■ **Excerpts from a dataset**
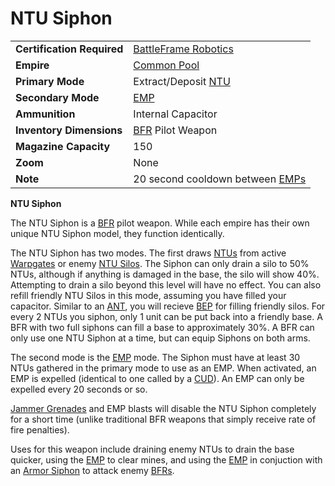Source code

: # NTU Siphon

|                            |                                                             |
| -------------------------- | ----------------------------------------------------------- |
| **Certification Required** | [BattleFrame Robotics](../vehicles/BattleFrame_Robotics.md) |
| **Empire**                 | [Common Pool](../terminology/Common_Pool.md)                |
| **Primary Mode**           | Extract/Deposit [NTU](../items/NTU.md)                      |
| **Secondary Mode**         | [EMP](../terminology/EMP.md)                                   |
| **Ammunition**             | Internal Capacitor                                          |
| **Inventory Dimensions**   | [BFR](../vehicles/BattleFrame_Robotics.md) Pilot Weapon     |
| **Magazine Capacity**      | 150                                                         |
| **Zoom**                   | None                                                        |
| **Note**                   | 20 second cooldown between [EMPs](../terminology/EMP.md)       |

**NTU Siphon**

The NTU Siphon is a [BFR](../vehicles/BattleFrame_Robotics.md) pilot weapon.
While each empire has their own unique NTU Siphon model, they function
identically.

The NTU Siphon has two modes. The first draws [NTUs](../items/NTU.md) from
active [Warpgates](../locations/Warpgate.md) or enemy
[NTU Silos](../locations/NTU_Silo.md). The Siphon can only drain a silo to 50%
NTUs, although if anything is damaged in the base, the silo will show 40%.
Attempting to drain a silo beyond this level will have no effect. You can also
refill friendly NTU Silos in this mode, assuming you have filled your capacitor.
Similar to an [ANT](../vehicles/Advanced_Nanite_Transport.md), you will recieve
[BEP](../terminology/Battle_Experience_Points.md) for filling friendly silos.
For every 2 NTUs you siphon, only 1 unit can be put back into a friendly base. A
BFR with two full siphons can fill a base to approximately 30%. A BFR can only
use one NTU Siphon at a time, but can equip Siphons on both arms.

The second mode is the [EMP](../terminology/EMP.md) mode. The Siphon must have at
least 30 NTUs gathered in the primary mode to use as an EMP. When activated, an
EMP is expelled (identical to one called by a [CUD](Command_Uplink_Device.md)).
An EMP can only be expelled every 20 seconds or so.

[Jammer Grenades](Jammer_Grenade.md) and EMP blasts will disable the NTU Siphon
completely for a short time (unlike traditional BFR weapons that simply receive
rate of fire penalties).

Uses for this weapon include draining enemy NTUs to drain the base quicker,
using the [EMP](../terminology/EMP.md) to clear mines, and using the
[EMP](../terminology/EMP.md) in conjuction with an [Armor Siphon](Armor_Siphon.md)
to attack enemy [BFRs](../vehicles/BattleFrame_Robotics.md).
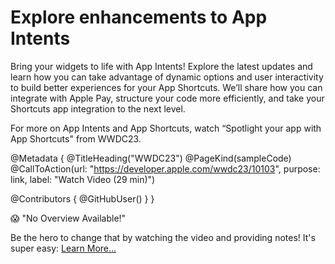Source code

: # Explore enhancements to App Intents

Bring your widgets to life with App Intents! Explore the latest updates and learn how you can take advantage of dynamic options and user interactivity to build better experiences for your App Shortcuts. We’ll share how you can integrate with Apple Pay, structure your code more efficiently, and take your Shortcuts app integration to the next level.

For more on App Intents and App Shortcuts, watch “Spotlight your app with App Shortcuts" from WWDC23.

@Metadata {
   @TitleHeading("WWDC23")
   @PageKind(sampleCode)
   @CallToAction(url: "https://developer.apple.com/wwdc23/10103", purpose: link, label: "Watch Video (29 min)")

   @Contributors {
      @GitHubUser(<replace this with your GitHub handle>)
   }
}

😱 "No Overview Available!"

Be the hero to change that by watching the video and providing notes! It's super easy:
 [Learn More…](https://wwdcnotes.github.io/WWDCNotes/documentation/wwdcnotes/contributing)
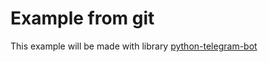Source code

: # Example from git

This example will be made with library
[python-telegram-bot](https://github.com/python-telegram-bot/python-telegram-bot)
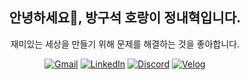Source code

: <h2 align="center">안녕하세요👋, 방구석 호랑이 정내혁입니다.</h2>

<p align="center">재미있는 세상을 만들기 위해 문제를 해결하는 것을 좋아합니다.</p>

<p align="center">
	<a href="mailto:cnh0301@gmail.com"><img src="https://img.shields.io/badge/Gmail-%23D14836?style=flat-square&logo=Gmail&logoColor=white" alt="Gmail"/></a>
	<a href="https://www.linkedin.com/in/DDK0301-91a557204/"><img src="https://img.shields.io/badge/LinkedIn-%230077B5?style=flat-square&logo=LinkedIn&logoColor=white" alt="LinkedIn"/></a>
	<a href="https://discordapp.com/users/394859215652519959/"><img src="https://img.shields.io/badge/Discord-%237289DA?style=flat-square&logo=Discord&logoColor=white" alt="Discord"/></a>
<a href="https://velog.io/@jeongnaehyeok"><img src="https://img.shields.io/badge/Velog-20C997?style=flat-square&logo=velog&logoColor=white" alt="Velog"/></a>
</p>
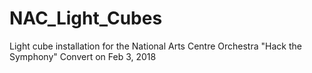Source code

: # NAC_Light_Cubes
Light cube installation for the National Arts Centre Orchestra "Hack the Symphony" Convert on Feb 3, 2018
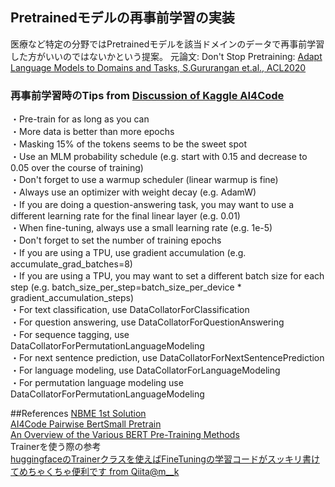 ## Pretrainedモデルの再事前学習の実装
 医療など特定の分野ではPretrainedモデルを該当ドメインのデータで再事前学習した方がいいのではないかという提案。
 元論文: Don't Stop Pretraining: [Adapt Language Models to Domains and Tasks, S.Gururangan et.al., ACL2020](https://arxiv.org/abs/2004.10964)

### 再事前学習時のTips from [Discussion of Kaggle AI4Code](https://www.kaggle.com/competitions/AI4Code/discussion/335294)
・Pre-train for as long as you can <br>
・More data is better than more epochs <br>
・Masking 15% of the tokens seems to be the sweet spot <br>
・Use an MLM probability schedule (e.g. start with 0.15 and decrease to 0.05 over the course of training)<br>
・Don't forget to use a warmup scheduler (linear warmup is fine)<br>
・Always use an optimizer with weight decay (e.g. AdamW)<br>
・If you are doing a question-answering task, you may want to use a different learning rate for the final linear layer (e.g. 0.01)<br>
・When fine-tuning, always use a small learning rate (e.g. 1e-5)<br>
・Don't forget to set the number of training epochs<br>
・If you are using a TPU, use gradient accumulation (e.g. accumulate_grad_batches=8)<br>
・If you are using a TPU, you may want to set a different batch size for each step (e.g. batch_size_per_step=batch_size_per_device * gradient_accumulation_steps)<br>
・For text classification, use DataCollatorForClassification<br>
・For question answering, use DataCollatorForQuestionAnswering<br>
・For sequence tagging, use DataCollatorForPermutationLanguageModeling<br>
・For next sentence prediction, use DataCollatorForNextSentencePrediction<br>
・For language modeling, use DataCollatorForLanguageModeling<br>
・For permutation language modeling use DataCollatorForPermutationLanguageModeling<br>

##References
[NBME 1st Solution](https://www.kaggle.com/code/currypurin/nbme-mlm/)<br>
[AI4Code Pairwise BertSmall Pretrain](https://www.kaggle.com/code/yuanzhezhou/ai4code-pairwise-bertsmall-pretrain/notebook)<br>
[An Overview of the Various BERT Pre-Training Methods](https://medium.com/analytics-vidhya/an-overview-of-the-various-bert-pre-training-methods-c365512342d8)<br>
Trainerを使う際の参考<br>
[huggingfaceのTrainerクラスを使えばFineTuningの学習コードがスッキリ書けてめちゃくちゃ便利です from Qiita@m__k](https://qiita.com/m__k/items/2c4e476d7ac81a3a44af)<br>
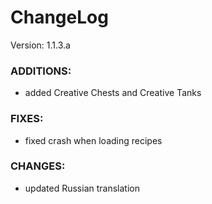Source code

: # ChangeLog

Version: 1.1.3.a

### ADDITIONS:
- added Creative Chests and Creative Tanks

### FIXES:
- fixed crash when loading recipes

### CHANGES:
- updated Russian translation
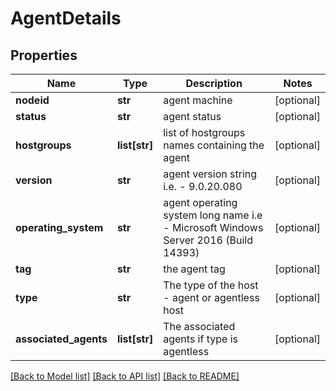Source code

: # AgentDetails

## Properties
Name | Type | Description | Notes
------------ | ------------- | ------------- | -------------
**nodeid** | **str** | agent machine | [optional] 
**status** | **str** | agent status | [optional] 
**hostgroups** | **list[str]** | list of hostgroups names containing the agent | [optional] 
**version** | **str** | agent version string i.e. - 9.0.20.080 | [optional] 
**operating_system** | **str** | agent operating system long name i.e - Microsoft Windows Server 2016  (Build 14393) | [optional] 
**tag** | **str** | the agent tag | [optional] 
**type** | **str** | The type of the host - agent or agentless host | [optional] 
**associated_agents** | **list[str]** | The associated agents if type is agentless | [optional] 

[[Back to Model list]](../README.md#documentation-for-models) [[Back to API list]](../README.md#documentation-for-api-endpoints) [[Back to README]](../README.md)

■ **WHAT IS REQUIRED**
Copy the lines that hold the word "agentless". Take them from the records above.

■ **RESULT OF THIS TASK**
**type** | **str** | The type of the host - agent or agentless host | [optional] 
**associated_agents** | **list[str]** | The associated agents if type is agentless | [optional] 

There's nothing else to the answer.